What needs to be done = In the records below, the line with "Mini Projects: NumberGuessing" opens the range and the line with "Final Project: Quiz" closes it; print that range exactly and nothing else.

++++++

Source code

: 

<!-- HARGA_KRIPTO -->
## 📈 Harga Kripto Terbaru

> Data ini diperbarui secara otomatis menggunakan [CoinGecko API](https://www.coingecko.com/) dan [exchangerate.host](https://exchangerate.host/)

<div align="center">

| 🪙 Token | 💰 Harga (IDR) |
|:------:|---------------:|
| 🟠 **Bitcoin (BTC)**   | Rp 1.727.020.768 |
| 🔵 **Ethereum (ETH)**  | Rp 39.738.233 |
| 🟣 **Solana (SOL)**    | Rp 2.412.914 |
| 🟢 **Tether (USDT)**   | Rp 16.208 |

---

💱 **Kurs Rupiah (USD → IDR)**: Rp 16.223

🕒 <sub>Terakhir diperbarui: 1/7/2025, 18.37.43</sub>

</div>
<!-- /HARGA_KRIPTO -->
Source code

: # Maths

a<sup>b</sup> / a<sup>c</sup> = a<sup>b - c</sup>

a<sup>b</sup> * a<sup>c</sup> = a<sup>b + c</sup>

++++++

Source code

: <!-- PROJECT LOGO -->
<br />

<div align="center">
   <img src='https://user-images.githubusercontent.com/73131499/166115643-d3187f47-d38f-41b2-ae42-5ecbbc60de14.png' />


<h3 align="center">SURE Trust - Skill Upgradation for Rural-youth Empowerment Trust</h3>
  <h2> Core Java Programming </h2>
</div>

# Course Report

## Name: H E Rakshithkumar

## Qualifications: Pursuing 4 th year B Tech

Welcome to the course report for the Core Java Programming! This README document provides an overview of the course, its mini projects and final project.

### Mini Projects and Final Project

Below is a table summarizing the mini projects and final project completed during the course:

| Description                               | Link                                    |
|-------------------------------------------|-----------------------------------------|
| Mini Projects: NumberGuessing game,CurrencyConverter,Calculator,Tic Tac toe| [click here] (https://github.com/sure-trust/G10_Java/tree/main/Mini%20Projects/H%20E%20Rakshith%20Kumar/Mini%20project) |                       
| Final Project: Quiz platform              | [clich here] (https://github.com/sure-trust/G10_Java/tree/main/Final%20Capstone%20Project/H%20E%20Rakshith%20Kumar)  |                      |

++++++

Result for this exercise =
| Mini Projects: NumberGuessing game,CurrencyConverter,Calculator,Tic Tac toe| [click here] (https://github.com/sure-trust/G10_Java/tree/main/Mini%20Projects/H%20E%20Rakshith%20Kumar/Mini%20project) |                       
| Final Project: Quiz platform              | [clich here] (https://github.com/sure-trust/G10_Java/tree/main/Final%20Capstone%20Project/H%20E%20Rakshith%20Kumar)  |                      |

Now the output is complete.